* _Description of the task_
For each record, copy the text exactly and omit any picture it holds.

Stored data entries
- - -

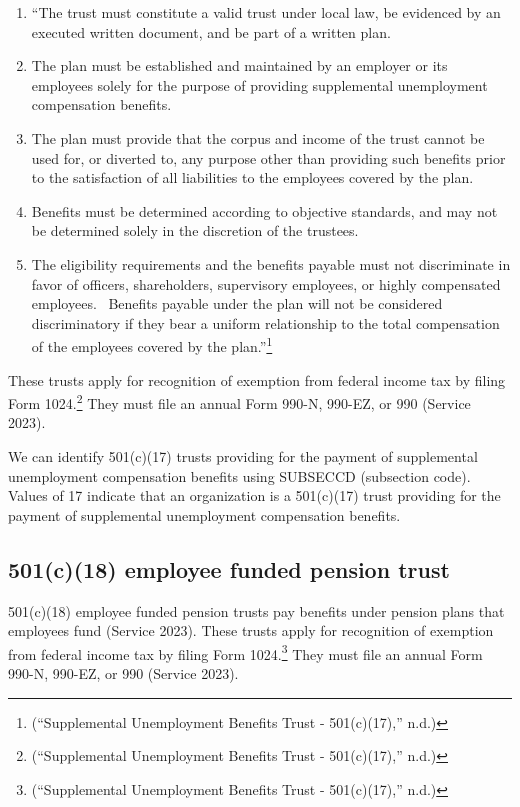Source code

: \documentclass[
  letterpaper,
  DIV=11,
  numbers=noendperiod]{scrreprt}
\begin{document}
\begin{enumerate}
\def\labelenumi{\arabic{enumi}.}
\item
  ``The trust must constitute a valid trust under local law, be
  evidenced by an executed written document, and be part of a written
  plan.
\item
  The plan must be established and maintained by an employer or its
  employees solely for the purpose of providing supplemental
  unemployment compensation benefits.
\item
  The plan must provide that the corpus and income of the trust cannot
  be used for, or diverted to, any purpose other than providing such
  benefits prior to the satisfaction of all liabilities to the employees
  covered by the plan.
\item
  Benefits must be determined according to objective standards, and may
  not be determined solely in the discretion of the trustees.
\item
  The eligibility requirements and the benefits payable must not
  discriminate in favor of officers, shareholders, supervisory
  employees, or highly compensated employees.~ Benefits payable under
  the plan will not be considered discriminatory if they bear a uniform
  relationship to the total compensation of the employees covered by the
  plan.''\footnote{({``Supplemental Unemployment Benefits Trust -
    501(c)(17),''} n.d.)}
\end{enumerate}

These trusts apply for recognition of exemption from federal income tax
by filing Form 1024.\footnote{({``Supplemental Unemployment Benefits
  Trust - 501(c)(17),''} n.d.)} They must file an annual Form 990-N,
990-EZ, or 990 (Service 2023).

We can identify 501(c)(17) trusts providing for the payment of
supplemental unemployment compensation benefits using SUBSECCD
(subsection code). Values of 17 indicate that an organization is a
501(c)(17) trust providing for the payment of supplemental unemployment
compensation benefits.

\hypertarget{c18-employee-funded-pension-trust}{%
\subsection{501(c)(18) employee funded pension
trust}\label{c18-employee-funded-pension-trust}}

501(c)(18) employee funded pension trusts pay benefits under pension
plans that employees fund (Service 2023). These trusts apply for
recognition of exemption from federal income tax by filing Form
1024.\footnote{({``Supplemental Unemployment Benefits Trust -
  501(c)(17),''} n.d.)} They must file an annual Form 990-N, 990-EZ, or
990 (Service 2023).
\end{document}
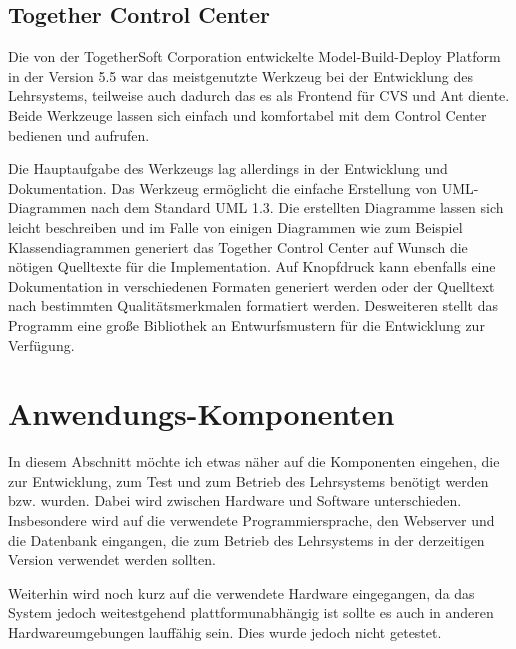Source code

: \subsection{Together Control Center}

Die von der TogetherSoft Corporation entwickelte Model-Build-Deploy Platform in der Version 5.5
war das meistgenutzte Werkzeug bei der Entwicklung des Lehrsystems, teilweise auch dadurch
das es als Frontend f\"ur CVS und Ant diente. Beide Werkzeuge lassen sich einfach und komfortabel
mit dem Control Center bedienen und aufrufen.

Die Hauptaufgabe des Werkzeugs lag allerdings in der Entwicklung und Dokumentation. Das Werkzeug
erm\"oglicht die einfache Erstellung von UML-Diagrammen nach dem Standard UML 1.3. Die erstellten
Diagramme lassen sich leicht beschreiben und im Falle von einigen Diagrammen wie zum Beispiel
Klassendiagrammen generiert das Together Control Center auf Wunsch die n\"otigen Quelltexte f\"ur
die Implementation. Auf Knopfdruck kann ebenfalls eine Dokumentation in verschiedenen Formaten
generiert werden oder der Quelltext nach bestimmten Qualit\"atsmerkmalen formatiert werden. 
Desweiteren stellt das Programm eine gro{\ss}e Bibliothek an Entwurfsmustern f\"ur die Entwicklung
zur Verf\"ugung.

\section{Anwendungs-Komponenten}
In diesem Abschnitt m\"ochte ich etwas n\"aher auf die Komponenten eingehen, die zur
Entwicklung, zum Test und zum Betrieb des Lehrsystems ben\"otigt werden bzw. wurden.
Dabei wird zwischen Hardware und Software unterschieden. Insbesondere wird
auf die verwendete Programmiersprache, den Webserver und die Datenbank eingangen, die
zum Betrieb des Lehrsystems in der derzeitigen Version verwendet werden sollten. 

Weiterhin wird noch kurz auf die verwendete Hardware eingegangen, da das System jedoch weitestgehend
plattformunabh\"angig ist sollte es auch in anderen Hardwareumgebungen lauff\"ahig sein. Dies
wurde jedoch nicht getestet.

\newpage

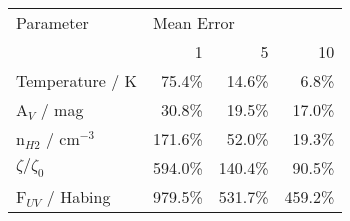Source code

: \begin{tabular}{lrrr}
\toprule
           Parameter & \multicolumn{3}{l}{Mean Error} \\
                     &          1 &      5 &     10 \\
\midrule
     Temperature / K &      75.4\% &  14.6\% &   6.8\% \\
         A$_V$ / mag &      30.8\% &  19.5\% &  17.0\% \\
n$_{H2}$ / cm$^{-3}$ &     171.6\% &  52.0\% &  19.3\% \\
     $\zeta/\zeta_0$ &     594.0\% & 140.4\% &  90.5\% \\
   F$_{UV}$ / Habing &     979.5\% & 531.7\% & 459.2\% \\
\bottomrule
\end{tabular}
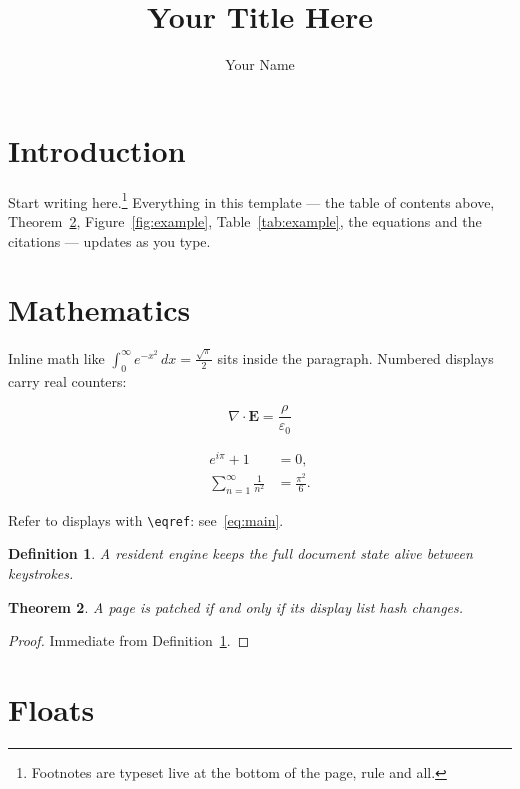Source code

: \documentclass{article}
\title{Your Title Here}
\author{Your Name}
\newtheorem{theorem}{Theorem}[section]
\newtheorem{definition}[theorem]{Definition}
\begin{document}
\maketitle

\tableofcontents

\section{Introduction}
\label{sec:intro}

Start writing here.\footnote{Footnotes are typeset live at the bottom of
the page, rule and all.} Everything in this template --- the table of
contents above, Theorem~\ref{thm:main}, Figure~\ref{fig:example},
Table~\ref{tab:example}, the equations and the citations
\cite{knuth84,lamport94} --- updates as you type.

\section{Mathematics}
\label{sec:math}

Inline math like $\int_0^\infty e^{-x^2}\,dx = \frac{\sqrt{\pi}}{2}$
sits inside the paragraph. Numbered displays carry real counters:

\begin{equation}
  \label{eq:main}
  \nabla \cdot \mathbf{E} = \frac{\rho}{\varepsilon_0}
\end{equation}

\begin{align}
  e^{i\pi} + 1 &= 0, \\
  \sum_{n=1}^{\infty} \frac{1}{n^2} &= \frac{\pi^2}{6}.
\end{align}

Refer to displays with \verb|\eqref|: see~\eqref{eq:main}.

\begin{definition}
  \label{def:example}
  A \emph{resident engine} keeps the full document state alive between
  keystrokes.
\end{definition}

\begin{theorem}
  \label{thm:main}
  A page is patched if and only if its display list hash changes.
\end{theorem}

\begin{proof}
  Immediate from Definition~\ref{def:example}. \qedhere
\end{proof}

\section{Floats}
\label{sec:floats}
\end{document}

- - -

* _Answer section_
Source code

: \documentclass[
  letterpaper,
  DIV=11,
  numbers=noendperiod]{scrreprt}
\begin{document}
\begin{enumerate}
\def\labelenumi{\arabic{enumi}.}
\item
  ``The trust must constitute a valid trust under local law, be
  evidenced by an executed written document, and be part of a written
  plan.
\item
  The plan must be established and maintained by an employer or its
  employees solely for the purpose of providing supplemental
  unemployment compensation benefits.
\item
  The plan must provide that the corpus and income of the trust cannot
  be used for, or diverted to, any purpose other than providing such
  benefits prior to the satisfaction of all liabilities to the employees
  covered by the plan.
\item
  Benefits must be determined according to objective standards, and may
  not be determined solely in the discretion of the trustees.
\item
  The eligibility requirements and the benefits payable must not
  discriminate in favor of officers, shareholders, supervisory
  employees, or highly compensated employees.~ Benefits payable under
  the plan will not be considered discriminatory if they bear a uniform
  relationship to the total compensation of the employees covered by the
  plan.''\footnote{({``Supplemental Unemployment Benefits Trust -
    501(c)(17),''} n.d.)}
\end{enumerate}

These trusts apply for recognition of exemption from federal income tax
by filing Form 1024.\footnote{({``Supplemental Unemployment Benefits
  Trust - 501(c)(17),''} n.d.)} They must file an annual Form 990-N,
990-EZ, or 990 (Service 2023).

We can identify 501(c)(17) trusts providing for the payment of
supplemental unemployment compensation benefits using SUBSECCD
(subsection code). Values of 17 indicate that an organization is a
501(c)(17) trust providing for the payment of supplemental unemployment
compensation benefits.

\hypertarget{c18-employee-funded-pension-trust}{%
\subsection{501(c)(18) employee funded pension
trust}\label{c18-employee-funded-pension-trust}}

501(c)(18) employee funded pension trusts pay benefits under pension
plans that employees fund (Service 2023). These trusts apply for
recognition of exemption from federal income tax by filing Form
1024.\footnote{({``Supplemental Unemployment Benefits Trust -
  501(c)(17),''} n.d.)} They must file an annual Form 990-N, 990-EZ, or
990 (Service 2023).
\end{document}
Source code

: \subsection{Together Control Center}

Die von der TogetherSoft Corporation entwickelte Model-Build-Deploy Platform in der Version 5.5
war das meistgenutzte Werkzeug bei der Entwicklung des Lehrsystems, teilweise auch dadurch
das es als Frontend f\"ur CVS und Ant diente. Beide Werkzeuge lassen sich einfach und komfortabel
mit dem Control Center bedienen und aufrufen.

Die Hauptaufgabe des Werkzeugs lag allerdings in der Entwicklung und Dokumentation. Das Werkzeug
erm\"oglicht die einfache Erstellung von UML-Diagrammen nach dem Standard UML 1.3. Die erstellten
Diagramme lassen sich leicht beschreiben und im Falle von einigen Diagrammen wie zum Beispiel
Klassendiagrammen generiert das Together Control Center auf Wunsch die n\"otigen Quelltexte f\"ur
die Implementation. Auf Knopfdruck kann ebenfalls eine Dokumentation in verschiedenen Formaten
generiert werden oder der Quelltext nach bestimmten Qualit\"atsmerkmalen formatiert werden. 
Desweiteren stellt das Programm eine gro{\ss}e Bibliothek an Entwurfsmustern f\"ur die Entwicklung
zur Verf\"ugung.

\section{Anwendungs-Komponenten}
In diesem Abschnitt m\"ochte ich etwas n\"aher auf die Komponenten eingehen, die zur
Entwicklung, zum Test und zum Betrieb des Lehrsystems ben\"otigt werden bzw. wurden.
Dabei wird zwischen Hardware und Software unterschieden. Insbesondere wird
auf die verwendete Programmiersprache, den Webserver und die Datenbank eingangen, die
zum Betrieb des Lehrsystems in der derzeitigen Version verwendet werden sollten. 

Weiterhin wird noch kurz auf die verwendete Hardware eingegangen, da das System jedoch weitestgehend
plattformunabh\"angig ist sollte es auch in anderen Hardwareumgebungen lauff\"ahig sein. Dies
wurde jedoch nicht getestet.

\newpage

Source code

: \begin{tabular}{lrrr}
\toprule
           Parameter & \multicolumn{3}{l}{Mean Error} \\
                     &          1 &      5 &     10 \\
\midrule
     Temperature / K &      75.4\% &  14.6\% &   6.8\% \\
         A$_V$ / mag &      30.8\% &  19.5\% &  17.0\% \\
n$_{H2}$ / cm$^{-3}$ &     171.6\% &  52.0\% &  19.3\% \\
     $\zeta/\zeta_0$ &     594.0\% & 140.4\% &  90.5\% \\
   F$_{UV}$ / Habing &     979.5\% & 531.7\% & 459.2\% \\
\bottomrule
\end{tabular}
Source code

: \documentclass{article}
\title{Your Title Here}
\author{Your Name}
\newtheorem{theorem}{Theorem}[section]
\newtheorem{definition}[theorem]{Definition}
\begin{document}
\maketitle

\tableofcontents

\section{Introduction}
\label{sec:intro}

Start writing here.\footnote{Footnotes are typeset live at the bottom of
the page, rule and all.} Everything in this template --- the table of
contents above, Theorem~\ref{thm:main}, Figure~\ref{fig:example},
Table~\ref{tab:example}, the equations and the citations
\cite{knuth84,lamport94} --- updates as you type.

\section{Mathematics}
\label{sec:math}

Inline math like $\int_0^\infty e^{-x^2}\,dx = \frac{\sqrt{\pi}}{2}$
sits inside the paragraph. Numbered displays carry real counters:

\begin{equation}
  \label{eq:main}
  \nabla \cdot \mathbf{E} = \frac{\rho}{\varepsilon_0}
\end{equation}

\begin{align}
  e^{i\pi} + 1 &= 0, \\
  \sum_{n=1}^{\infty} \frac{1}{n^2} &= \frac{\pi^2}{6}.
\end{align}

Refer to displays with \verb|\eqref|: see~\eqref{eq:main}.

\begin{definition}
  \label{def:example}
  A \emph{resident engine} keeps the full document state alive between
  keystrokes.
\end{definition}

\begin{theorem}
  \label{thm:main}
  A page is patched if and only if its display list hash changes.
\end{theorem}

\begin{proof}
  Immediate from Definition~\ref{def:example}. \qedhere
\end{proof}

\section{Floats}
\label{sec:floats}
\end{document}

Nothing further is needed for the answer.